A Eulogy for Mark AndersonNews
A Eulogy for Mark Anderson
October 22, 1954 – November 13, 2019
November 23, 2019
Cordiner Hall, Whitman College
Good afternoon, my name is Ian Boyden and I would like to thank everyone for gathering her today to celebrate the life of Mark Anderson. To Mark’s family, thank you for the honor of sharing a few memories of Mark—my love to each of you. And to the other speakers, thank you for sharing your stories—so many I hadn’t heard before, all these beautiful fragments of his life spinning in the hall tonight, it’s like a mirror ball of Mark—it is so clear he had a profound influence on all of our lives. And the number of us who have gathered in this hall today is a testament to how loved Mark was by this community and to what an extraordinary life he led. Embracing all this, want to share three reflections with you...

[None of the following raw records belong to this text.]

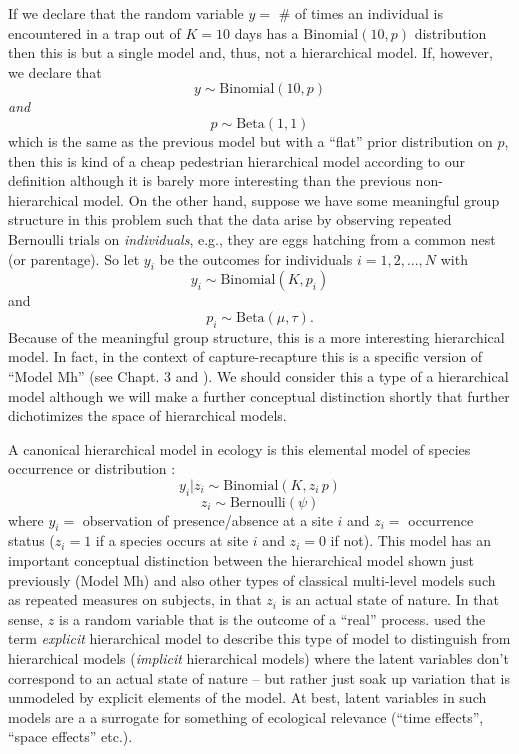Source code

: If we declare that the random variable $y = $ \# of times an
individual is encountered in a trap out of $K=10$ days has a
$\mbox{Binomial}(10, p)$ distribution then this is but a single model and,
thus, not a hierarchical model. If, however, we declare that
\[
y \sim \mbox{Binomial}(10,p)
\]
{\it and}
\[
p \sim \mbox{Beta}(1,1)
\]
which is the same as the previous model but with a ``flat'' prior
distribution on $p$, then this is kind of a cheap pedestrian
hierarchical model according to our definition although it is barely
more interesting than the previous non-hierarchical model.
On the
other hand, suppose we have some meaningful group structure in this
problem such that the data arise by observing repeated Bernoulli
trials on {\it individuals}, e.g., they are eggs hatching from a
common nest (or parentage). So let $y_{i}$ be the outcomes for
individuals $i=1,2,...,N$ with
\[
y_{i} \sim \mbox{Binomial}(K, p_{i})
\]
 and
\[
p_{i}\sim \mbox{Beta}(\mu, \tau).
\]
Because of the meaningful group structure, this is a more interesting
hierarchical model. In fact, in the context of capture-recapture this
is a specific version of ``Model Mh'' (see Chapt. 3 and
\citet{dorazio_royle:2003}).  We should consider this a type of a
hierarchical model although we will make a further conceptual
distinction shortly that further dichotimizes the space of
hierarchical models.

A canonical hierarchical model in ecology is this
elemental model of species occurrence or distribution
\citep{mackenzie_etal:2002, tyre_etal:2003, kery:2011}:
\[
y_{i}|z_{i} \sim \mbox{Binomial}(K,z_{i} \,  p)
\]
\[
z_{i} \sim \mbox{Bernoulli}(\psi)
\]
where  $y_{i} = $ observation of presence/absence at a site $i$ and
$z_{i} = $ occurrence status ($z_{i}=1$ if a species occurs at  site
$i$ and $z_{i}=0$ if not).  This model has an important conceptual
distinction between the hierarchical model shown just previously
(Model Mh) and also other types of classical multi-level models such
as repeated measures on subjects, in that $z_{i}$ is an actual state
of nature. In that sense, $z$ is a random variable that is the outcome of a
``real'' process.   \citet{royle_dorazio:2008} used the term {\it
  explicit} hierarchical model to describe this type of model to
distinguish from hierarchical models ({\it implicit} hierarchical
models) where the latent variables don't
correspond to an actual state of nature -- but rather just soak up
variation that is unmodeled by explicit elements of the model.
At best, latent variables in such models
are a a surrogate for something of ecological relevance
(``time effects'', ``space effects'' etc.).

Part 1: Conversing with the Stars
I started working for Mark when I was 21 years old. I had been at Walla Walla Foundry for a couple of months, when Mark took me to a huge party at the house of the artist Ed Keinholtz in Hope, Idaho. For the whole evening, I watched with awe as Mark talked with other artists and musicians, gallerists and curators, and art critics and collectors, most of them from LA, talking up the foundry and what he could do, and securing multiple commissions in the process. He was a natural businessman who loved his work, but he was also deeply spiritual.
And it was well after midnight when Mark and I crawled out on the deck and laid down on some mattresses Ed had set out for us. And as we looked up, a giant meteor burned across the sky. We both gasped and then cheered at that trail of light. And before our cry had ended there was another, quickly followed by another. It so happened that the very moment we crawled out on that deck was the heart of the Perseid meteor shower. We watched and we had a conversation with the stars.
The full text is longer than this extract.